Um outro aspecto positivo do desfecho eleitoral foi a inequívoca derrota de Obama e da sua retórica vazia. Ao envolver-se como se envolveu na campanha, foi o próprio Obama que fez com que a vitória de Trump – em especial nos moldes em que foi conseguida – seja também a derrota da mensagem e do legado de Obama. Como explicou Rodrigo Adão da Fonseca:

“Obama foi eleito sob a marca de uma “nova esperança” para a América e para o mundo. O anúncio do progressismo que se avizinhava era acenado com a bandeira da “mudança”, a famosa “Change” que nos conduziria até à prosperidade. Que o seu consulado termine com uma América dividida, e o seu sucessor chegue à Casa Branca motivando o eleitorado com um discurso – “Make America Great Again” – de regresso ao passado, carregado de ódio e divisão, é paradigmático das consequências que podem ter para a democracia a má gestão de expectativas – porque a América que elegeu Trump não é hoje muito diferente daquela que escolheu Obama.”

Ainda contabilizando aspectos positivos da vitória de Trump, são também de salientar as orientações anunciadas para a área da saúde (anulando o Obamacare e introduzindo maior abertura, concorrência e acessibilidade no sector), a intenção de reduzir impostos e as reformas propostas no sector da educação no sentido de maior liberdade de escolha para as famílias e descentralização a favor das comunidades locais.

Entre os aspectos negativos, merecem destaque o anúncio de medidas protecionistas – que podem, a prazo, ter graves consequências não só para os EUA mas para toda a economia global – assim como o keynesianismo difuso que parece estar subjacente ao lançamento de um programa de obras públicas a nível nacional.

Entre aspectos negativos deve ser considerado também o carácter difuso – e por vezes errático – das ideias e propostas que foram sendo apresentadas, o que aliás remete para o muito elevado grau de incerteza que, pelo menos numa fase inicial, deverá estar associado ao primeiro mandato do Presidente Trump.

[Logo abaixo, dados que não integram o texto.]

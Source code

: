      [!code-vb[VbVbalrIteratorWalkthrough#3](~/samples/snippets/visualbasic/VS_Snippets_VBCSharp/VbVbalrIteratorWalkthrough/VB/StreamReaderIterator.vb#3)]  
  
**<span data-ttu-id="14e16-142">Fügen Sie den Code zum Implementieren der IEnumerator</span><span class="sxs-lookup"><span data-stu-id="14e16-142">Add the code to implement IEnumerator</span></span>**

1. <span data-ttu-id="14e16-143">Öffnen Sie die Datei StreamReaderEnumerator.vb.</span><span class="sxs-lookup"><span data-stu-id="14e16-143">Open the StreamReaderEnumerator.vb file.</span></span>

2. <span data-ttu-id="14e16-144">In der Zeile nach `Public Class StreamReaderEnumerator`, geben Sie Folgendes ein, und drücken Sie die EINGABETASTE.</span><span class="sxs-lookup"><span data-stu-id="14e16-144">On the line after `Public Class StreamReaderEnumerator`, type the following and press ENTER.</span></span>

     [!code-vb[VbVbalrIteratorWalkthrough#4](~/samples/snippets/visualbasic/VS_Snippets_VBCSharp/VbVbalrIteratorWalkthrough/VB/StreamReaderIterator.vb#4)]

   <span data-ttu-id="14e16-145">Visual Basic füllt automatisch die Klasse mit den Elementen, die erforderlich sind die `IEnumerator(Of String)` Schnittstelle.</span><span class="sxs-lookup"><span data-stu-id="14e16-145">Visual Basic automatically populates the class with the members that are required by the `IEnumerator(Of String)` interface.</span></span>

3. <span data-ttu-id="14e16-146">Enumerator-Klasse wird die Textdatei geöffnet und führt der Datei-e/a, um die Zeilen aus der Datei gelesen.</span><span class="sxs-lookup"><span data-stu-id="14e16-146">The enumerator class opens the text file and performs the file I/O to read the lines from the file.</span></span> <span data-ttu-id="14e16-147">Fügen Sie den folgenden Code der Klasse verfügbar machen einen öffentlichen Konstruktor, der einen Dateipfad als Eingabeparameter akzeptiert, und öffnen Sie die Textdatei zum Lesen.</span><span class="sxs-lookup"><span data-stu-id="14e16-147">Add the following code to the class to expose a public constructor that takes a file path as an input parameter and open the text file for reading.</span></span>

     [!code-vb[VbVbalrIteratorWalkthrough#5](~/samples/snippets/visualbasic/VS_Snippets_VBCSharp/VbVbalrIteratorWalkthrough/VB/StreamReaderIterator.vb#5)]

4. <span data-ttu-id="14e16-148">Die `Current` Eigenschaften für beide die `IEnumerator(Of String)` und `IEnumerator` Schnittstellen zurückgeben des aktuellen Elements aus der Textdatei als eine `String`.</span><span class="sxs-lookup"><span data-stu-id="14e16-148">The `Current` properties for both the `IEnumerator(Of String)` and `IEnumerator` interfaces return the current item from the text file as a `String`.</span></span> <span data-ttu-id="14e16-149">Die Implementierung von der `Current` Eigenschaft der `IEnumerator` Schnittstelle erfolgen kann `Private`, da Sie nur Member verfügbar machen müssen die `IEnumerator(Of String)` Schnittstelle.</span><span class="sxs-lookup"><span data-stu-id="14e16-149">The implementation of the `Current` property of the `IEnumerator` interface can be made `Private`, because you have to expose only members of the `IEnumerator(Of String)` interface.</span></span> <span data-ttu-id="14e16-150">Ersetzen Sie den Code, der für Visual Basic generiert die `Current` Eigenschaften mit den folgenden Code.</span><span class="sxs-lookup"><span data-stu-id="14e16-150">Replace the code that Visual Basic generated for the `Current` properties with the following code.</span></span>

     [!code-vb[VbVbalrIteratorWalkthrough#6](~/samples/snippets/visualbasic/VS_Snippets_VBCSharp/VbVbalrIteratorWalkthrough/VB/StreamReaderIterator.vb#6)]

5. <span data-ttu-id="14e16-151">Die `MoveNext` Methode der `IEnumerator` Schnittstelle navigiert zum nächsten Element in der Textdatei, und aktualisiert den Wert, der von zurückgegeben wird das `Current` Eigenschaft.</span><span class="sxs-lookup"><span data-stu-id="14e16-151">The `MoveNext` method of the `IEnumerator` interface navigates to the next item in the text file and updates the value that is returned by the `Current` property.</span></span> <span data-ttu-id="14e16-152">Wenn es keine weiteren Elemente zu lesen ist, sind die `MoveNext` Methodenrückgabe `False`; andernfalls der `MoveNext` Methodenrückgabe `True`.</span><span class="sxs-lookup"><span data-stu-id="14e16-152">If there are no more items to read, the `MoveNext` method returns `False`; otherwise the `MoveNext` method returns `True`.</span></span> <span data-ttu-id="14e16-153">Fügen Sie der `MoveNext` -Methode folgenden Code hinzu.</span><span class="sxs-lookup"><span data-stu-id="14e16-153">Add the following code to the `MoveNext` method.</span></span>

Essa incerteza é particularmente melindrosa no domínio das relações internacionais – em questões tão cruciais como o envolvimento dos EUA na NATO ou as relações com a China – e também na orientação geral da política económica e regulatória. Considerando que o discurso de Trump deixou muito em aberto, resta esperar que a solidez da equipa que vai escolher esteja ao nível do vice-presidente Mike Pence e de conselheiros económicos como Stephen Moore, ex-economista-chefe da prestigiada Heritage Foundation, e Judy Shelton, co-responsável pelo Sound Money Project da Atlas Network.